- _What you need to do_: Reproduce, exactly, the lines of the material below from the line containing "- 예를 들어, t를" through the line containing "### !!!WARNING!!!", with both end lines included and nothing else.
***** Data *****
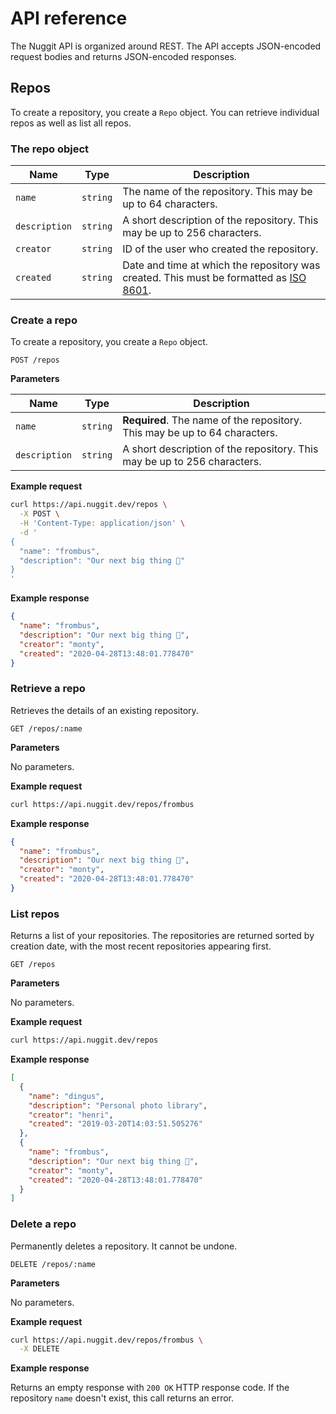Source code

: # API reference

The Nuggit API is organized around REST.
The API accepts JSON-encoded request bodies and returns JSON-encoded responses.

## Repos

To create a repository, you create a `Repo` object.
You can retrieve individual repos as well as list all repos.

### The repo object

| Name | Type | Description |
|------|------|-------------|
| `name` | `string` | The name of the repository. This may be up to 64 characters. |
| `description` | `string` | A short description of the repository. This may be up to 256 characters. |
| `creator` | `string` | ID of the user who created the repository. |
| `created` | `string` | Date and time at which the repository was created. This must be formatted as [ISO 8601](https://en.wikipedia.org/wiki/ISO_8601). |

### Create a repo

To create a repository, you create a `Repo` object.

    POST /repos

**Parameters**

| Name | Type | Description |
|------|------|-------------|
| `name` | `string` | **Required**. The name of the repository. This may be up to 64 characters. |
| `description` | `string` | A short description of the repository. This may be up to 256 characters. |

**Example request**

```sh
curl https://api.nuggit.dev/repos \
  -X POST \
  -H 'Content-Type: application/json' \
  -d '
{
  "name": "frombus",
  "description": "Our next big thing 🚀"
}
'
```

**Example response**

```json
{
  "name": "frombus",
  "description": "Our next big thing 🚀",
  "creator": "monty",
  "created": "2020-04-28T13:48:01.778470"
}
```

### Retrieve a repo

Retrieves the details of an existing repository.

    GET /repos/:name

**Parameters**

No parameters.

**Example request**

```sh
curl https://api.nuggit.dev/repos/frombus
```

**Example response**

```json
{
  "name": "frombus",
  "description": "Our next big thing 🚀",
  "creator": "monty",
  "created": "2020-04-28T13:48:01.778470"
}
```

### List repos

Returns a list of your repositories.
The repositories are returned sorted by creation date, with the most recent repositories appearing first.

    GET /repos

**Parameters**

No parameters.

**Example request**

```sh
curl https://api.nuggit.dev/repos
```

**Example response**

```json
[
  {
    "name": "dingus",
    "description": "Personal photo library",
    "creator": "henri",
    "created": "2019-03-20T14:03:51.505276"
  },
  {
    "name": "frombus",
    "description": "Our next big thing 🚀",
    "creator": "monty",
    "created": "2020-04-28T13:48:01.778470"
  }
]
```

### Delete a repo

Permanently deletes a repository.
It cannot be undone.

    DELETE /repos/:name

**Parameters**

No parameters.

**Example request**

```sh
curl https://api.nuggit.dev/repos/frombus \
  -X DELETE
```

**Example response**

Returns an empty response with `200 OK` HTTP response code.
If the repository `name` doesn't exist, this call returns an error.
*****
***** Data *****
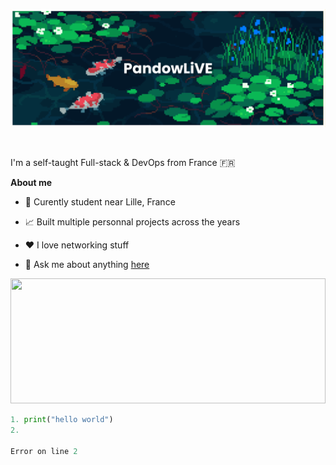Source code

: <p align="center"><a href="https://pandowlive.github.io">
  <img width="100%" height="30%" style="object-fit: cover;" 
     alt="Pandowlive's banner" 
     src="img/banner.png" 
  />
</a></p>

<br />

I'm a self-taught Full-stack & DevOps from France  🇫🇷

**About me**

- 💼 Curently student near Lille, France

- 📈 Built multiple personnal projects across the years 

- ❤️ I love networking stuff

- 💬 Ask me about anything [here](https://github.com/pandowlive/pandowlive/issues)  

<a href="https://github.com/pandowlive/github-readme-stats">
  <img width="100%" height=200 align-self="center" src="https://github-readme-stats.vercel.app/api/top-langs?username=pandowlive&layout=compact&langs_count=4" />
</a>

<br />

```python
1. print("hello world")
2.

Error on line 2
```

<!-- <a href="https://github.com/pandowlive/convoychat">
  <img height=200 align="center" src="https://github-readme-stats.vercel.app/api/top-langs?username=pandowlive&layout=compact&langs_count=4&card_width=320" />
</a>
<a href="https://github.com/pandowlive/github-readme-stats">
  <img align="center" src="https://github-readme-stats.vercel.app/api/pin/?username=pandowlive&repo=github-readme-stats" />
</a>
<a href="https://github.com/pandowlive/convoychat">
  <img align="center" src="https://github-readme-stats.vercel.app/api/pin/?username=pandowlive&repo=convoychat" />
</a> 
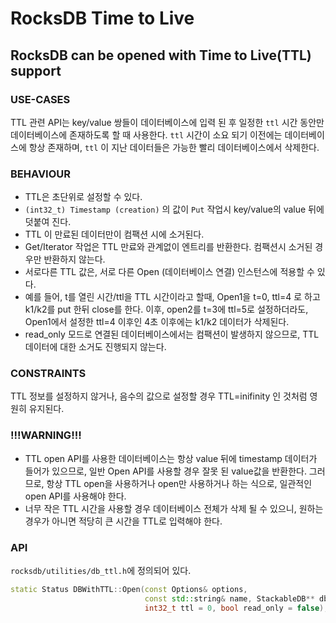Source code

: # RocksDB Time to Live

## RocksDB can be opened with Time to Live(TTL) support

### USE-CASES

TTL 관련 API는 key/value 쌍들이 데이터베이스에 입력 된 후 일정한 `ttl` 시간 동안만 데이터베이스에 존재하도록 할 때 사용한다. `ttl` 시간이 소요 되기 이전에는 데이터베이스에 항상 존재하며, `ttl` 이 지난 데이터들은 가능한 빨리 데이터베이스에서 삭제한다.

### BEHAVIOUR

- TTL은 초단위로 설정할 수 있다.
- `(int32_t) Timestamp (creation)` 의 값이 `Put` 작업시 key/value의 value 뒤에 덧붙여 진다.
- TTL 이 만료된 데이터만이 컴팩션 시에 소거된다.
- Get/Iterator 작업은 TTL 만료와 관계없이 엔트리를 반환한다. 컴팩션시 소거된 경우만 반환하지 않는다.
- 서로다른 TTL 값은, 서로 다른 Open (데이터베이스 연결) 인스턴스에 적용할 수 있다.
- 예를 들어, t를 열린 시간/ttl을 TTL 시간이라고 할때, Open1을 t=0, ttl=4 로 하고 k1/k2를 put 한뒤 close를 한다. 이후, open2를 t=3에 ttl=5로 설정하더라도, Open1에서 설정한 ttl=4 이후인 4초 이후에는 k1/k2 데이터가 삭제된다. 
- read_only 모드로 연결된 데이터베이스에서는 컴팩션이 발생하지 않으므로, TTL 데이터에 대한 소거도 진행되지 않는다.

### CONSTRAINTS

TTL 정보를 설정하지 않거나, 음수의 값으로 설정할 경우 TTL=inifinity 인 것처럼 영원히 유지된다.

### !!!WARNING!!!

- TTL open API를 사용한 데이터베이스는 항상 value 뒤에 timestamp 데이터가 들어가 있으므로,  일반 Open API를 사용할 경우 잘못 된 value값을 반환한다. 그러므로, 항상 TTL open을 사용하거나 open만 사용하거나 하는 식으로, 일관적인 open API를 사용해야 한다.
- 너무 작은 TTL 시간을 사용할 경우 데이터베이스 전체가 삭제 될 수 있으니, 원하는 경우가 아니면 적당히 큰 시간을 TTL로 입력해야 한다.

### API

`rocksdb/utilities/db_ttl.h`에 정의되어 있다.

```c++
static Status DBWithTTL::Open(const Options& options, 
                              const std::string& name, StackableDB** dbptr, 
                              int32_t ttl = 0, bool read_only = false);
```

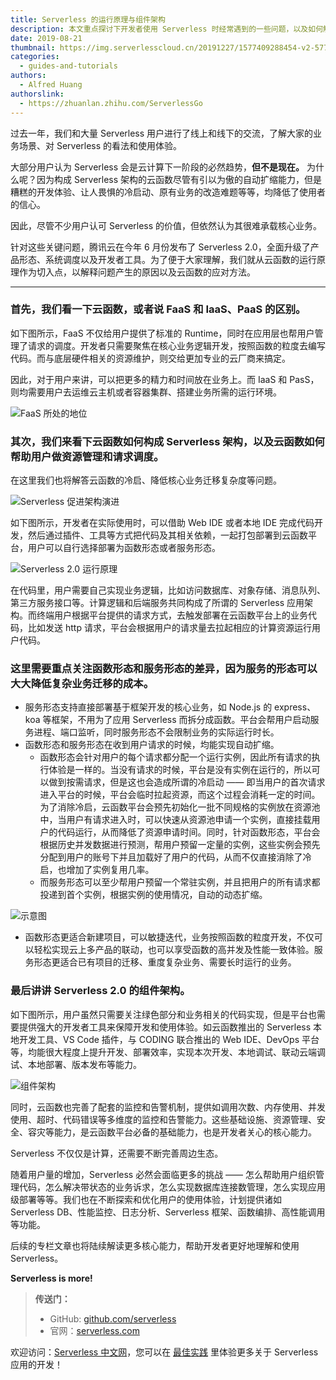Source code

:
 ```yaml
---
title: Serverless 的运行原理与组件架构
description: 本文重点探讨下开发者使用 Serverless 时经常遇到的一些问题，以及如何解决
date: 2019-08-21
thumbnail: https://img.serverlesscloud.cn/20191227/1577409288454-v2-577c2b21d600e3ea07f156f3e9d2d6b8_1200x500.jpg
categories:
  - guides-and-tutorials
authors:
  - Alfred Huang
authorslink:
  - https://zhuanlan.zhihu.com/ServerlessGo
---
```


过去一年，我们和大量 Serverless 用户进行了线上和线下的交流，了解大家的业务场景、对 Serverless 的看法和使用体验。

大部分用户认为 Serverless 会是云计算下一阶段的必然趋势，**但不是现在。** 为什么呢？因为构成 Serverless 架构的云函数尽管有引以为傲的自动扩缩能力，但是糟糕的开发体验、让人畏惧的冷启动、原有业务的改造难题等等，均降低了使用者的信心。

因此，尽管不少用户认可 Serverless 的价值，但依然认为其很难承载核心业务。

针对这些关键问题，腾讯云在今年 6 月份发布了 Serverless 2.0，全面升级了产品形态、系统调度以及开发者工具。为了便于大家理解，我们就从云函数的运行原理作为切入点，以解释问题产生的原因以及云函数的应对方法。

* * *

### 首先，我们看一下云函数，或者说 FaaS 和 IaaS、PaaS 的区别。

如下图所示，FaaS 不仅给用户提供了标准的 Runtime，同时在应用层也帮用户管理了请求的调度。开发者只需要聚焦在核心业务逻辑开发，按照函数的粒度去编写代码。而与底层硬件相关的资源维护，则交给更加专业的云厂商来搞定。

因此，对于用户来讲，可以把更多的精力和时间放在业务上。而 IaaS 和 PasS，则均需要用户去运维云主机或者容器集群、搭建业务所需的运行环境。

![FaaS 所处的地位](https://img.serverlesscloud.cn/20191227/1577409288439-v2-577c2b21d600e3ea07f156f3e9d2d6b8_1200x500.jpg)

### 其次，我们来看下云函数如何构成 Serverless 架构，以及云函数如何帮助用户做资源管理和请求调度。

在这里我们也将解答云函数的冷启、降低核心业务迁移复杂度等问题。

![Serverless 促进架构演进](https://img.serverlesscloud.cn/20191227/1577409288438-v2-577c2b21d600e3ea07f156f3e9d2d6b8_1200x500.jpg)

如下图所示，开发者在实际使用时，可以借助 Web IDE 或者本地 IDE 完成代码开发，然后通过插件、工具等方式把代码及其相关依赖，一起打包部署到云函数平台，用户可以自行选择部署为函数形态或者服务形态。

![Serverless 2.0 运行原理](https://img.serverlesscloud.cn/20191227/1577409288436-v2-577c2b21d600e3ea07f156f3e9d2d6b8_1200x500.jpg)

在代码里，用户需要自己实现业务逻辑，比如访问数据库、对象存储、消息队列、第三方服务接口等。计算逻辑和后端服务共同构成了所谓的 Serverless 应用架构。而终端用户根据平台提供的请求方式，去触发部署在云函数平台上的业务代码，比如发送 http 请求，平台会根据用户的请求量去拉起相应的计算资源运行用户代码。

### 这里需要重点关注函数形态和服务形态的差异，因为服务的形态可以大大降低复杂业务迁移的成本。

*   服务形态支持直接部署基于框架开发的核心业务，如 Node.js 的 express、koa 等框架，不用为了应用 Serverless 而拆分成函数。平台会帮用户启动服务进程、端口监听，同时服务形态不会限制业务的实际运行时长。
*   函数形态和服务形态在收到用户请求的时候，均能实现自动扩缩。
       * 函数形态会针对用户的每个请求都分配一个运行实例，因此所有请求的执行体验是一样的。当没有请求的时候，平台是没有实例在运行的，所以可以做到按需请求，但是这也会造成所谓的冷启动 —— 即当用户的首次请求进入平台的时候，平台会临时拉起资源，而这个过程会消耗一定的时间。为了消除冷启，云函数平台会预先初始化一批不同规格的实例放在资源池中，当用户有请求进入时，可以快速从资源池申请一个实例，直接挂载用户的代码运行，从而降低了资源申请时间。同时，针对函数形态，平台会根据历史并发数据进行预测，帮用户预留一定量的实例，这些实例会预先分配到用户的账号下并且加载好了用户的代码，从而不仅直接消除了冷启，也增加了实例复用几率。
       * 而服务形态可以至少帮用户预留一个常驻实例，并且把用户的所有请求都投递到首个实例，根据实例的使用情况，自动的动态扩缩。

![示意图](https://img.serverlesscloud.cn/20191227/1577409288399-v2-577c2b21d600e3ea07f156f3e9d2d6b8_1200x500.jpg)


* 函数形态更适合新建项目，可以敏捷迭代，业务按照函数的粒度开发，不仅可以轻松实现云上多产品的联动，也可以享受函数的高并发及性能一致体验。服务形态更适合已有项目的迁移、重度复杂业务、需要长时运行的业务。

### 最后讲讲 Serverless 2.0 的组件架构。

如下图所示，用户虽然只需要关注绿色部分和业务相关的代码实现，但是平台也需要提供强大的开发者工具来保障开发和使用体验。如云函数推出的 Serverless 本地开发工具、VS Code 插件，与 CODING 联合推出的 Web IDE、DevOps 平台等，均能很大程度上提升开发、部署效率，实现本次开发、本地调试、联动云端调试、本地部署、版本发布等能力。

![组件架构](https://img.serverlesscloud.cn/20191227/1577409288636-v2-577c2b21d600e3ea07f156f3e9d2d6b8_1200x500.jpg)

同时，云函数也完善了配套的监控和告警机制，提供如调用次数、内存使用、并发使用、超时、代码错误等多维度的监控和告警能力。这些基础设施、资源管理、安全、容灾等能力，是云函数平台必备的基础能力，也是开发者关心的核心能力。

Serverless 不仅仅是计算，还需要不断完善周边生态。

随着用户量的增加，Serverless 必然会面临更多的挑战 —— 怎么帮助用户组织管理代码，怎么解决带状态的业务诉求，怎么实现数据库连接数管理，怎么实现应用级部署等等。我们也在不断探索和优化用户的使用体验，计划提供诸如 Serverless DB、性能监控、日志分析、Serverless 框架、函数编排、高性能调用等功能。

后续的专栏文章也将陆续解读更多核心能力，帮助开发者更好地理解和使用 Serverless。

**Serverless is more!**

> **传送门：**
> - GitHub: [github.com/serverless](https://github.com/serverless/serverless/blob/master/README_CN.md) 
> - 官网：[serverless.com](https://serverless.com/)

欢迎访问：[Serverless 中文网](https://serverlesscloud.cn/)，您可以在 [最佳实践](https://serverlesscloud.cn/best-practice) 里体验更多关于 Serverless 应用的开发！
*****
***** Data *****
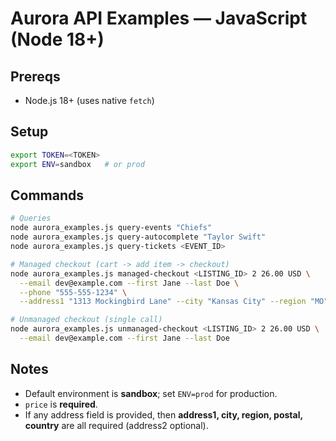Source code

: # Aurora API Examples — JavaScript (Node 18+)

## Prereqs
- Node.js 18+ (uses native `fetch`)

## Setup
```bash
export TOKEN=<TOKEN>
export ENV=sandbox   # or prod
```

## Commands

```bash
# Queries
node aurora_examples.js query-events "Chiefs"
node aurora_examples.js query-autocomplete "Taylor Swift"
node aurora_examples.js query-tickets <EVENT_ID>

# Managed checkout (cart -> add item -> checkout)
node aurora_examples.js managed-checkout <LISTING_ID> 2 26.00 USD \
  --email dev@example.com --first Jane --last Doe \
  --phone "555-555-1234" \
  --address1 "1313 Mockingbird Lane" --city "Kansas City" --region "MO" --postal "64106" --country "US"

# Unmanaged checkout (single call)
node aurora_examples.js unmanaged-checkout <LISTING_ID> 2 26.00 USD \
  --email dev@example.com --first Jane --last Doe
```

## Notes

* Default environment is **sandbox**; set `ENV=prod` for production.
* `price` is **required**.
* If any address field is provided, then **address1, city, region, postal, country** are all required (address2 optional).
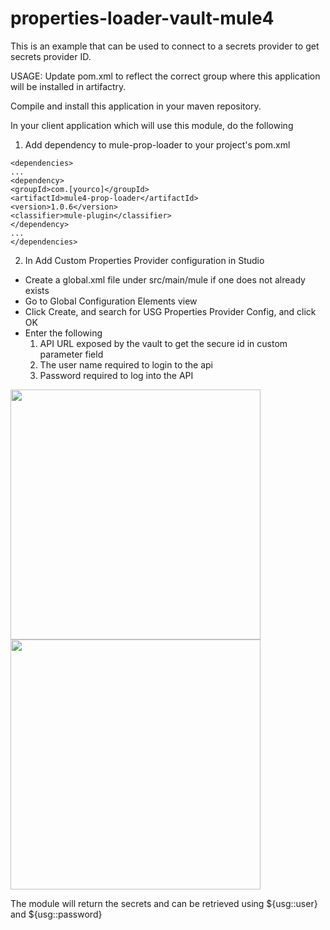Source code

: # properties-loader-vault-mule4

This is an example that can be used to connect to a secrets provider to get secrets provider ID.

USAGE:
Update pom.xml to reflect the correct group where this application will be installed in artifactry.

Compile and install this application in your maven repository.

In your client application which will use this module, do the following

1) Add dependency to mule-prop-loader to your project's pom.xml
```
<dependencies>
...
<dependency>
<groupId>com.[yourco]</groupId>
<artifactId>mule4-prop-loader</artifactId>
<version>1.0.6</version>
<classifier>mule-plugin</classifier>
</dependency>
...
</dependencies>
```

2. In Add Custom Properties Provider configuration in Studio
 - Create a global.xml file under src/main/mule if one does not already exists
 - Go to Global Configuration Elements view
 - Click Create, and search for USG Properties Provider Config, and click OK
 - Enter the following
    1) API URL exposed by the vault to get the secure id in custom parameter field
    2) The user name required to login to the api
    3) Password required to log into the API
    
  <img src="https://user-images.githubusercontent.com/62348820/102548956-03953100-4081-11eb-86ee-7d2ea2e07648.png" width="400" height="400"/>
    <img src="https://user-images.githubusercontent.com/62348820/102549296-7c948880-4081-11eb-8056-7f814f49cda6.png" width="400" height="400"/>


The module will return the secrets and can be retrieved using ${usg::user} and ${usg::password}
*****
- _Reply_:
- 예를 들어, t를 열린 시간/ttl을 TTL 시간이라고 할때, Open1을 t=0, ttl=4 로 하고 k1/k2를 put 한뒤 close를 한다. 이후, open2를 t=3에 ttl=5로 설정하더라도, Open1에서 설정한 ttl=4 이후인 4초 이후에는 k1/k2 데이터가 삭제된다. 
- read_only 모드로 연결된 데이터베이스에서는 컴팩션이 발생하지 않으므로, TTL 데이터에 대한 소거도 진행되지 않는다.

### CONSTRAINTS

TTL 정보를 설정하지 않거나, 음수의 값으로 설정할 경우 TTL=inifinity 인 것처럼 영원히 유지된다.

### !!!WARNING!!!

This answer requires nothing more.